We have perverted our language because thought, of which language is the clothing, is perverted. We dare not handle questions that in themselves are pure, because we have allowed necessary words to represent unnecessary indelicacy. No word that expresses a necessary fact is in itself evil; but woe to the imagination which makes it so! Purity is always dignified. But if you take the white roses of innocence to crown a wanton, white roses will fall into disrepute; and this is what we have done with language. Words no longer only mean the thing they represent. They have been made to insinuate the foul underflow of evil fancy that corruption has poured forth. How shall we cleanse the source, that we may once more use language of strength and purity? How shall
we again become manly and brave, and yet avoid the charge of being coarse and too outspoken? Only by going back to the noble candor of the great thinkers of old, and by trying to see things as they are in the mind of God, and not as they are in fallen man; by looking at the laws of creation as they came from the hands of the Creator, before man had written his running commentary of evil and sin, and thus defiled the glorious page. There are two forms of purity. The one is the purity of ignorance. The intellect that knows nothing of the species cannot predicate the accidents; and no doubt blank ignorance is better than an evil imagination. But there is another and a higher purity; it is the purity of an informed mind which, from the sublime heights of science, or, better far, from the depths of union with God in the all-pervading sense of his presence, has acquired that faculty of viewing subject-matter in the abstract which leaves no association of imagination or fancy to drag it down into the lower nature and so defile it. The more truly scientific a mind becomes, the more will it inhabit those cool, serene heights of passionless intellect. But the first, the truest, the absolutely sure science of theology is the one royal road to the habit of mind which can, as it were, stand outside its lower nature and contemplate facts and truths in their essential nature, divested of human contact or defilement; or, where both must be recognized, can eliminate the law from its abuse, and trace back the former to the bosom of the Creator; for “to the pure all things are pure.” This seems to be the faculty which is more and more dying out amongst us.
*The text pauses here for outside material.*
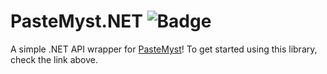 # PasteMyst.NET ![Badge](https://app.codacy.com/project/badge/Grade/bf0ae44bdf78494f8e287f29cf65d680)

A simple .NET API wrapper for [PasteMyst](https://paste.myst.rs)! To get started using this library, check the link above.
It is probable that some of the
hurry and absence of precision and of tenacious research which characterize the modern form of mind may be the natural result of the sudden rush of new discoveries which have taken us, as it were, by surprise and carried us off our feet. By degrees it is probable we shall, as a race, accept the changes in our condition, and shall become gradually adapted to the varied forms of life imposed upon us by the vast and multiplied combinations which every day are extending our power over the external world and opening new paths for activity and enterprise. Doubtless this power will increase rather than diminish, and at the same time take less hold upon us in a revolutionary way, and we shall lose some of that flurry and excitement which now characterize us—much in the way that the young colt of a week old starts no more than does the old mare when the engine rushes down the railway that skirts the field; and yet when railways first began both were alike alarmed.
But for the present we have lost much of our original moral and intellectual dignity. Upon such questions as interest us we are excited and flurried. Those which we do not affect to understand we cannot seriously listen to; and between the bustling activity of the first and the listless frivolity of the last it is not an easy task to bring forward old truths with new faces, old facts with a fresh moral, lest those who listen should persist in viewing the question from the wrong side, and in taking scandal where no scandal was meant.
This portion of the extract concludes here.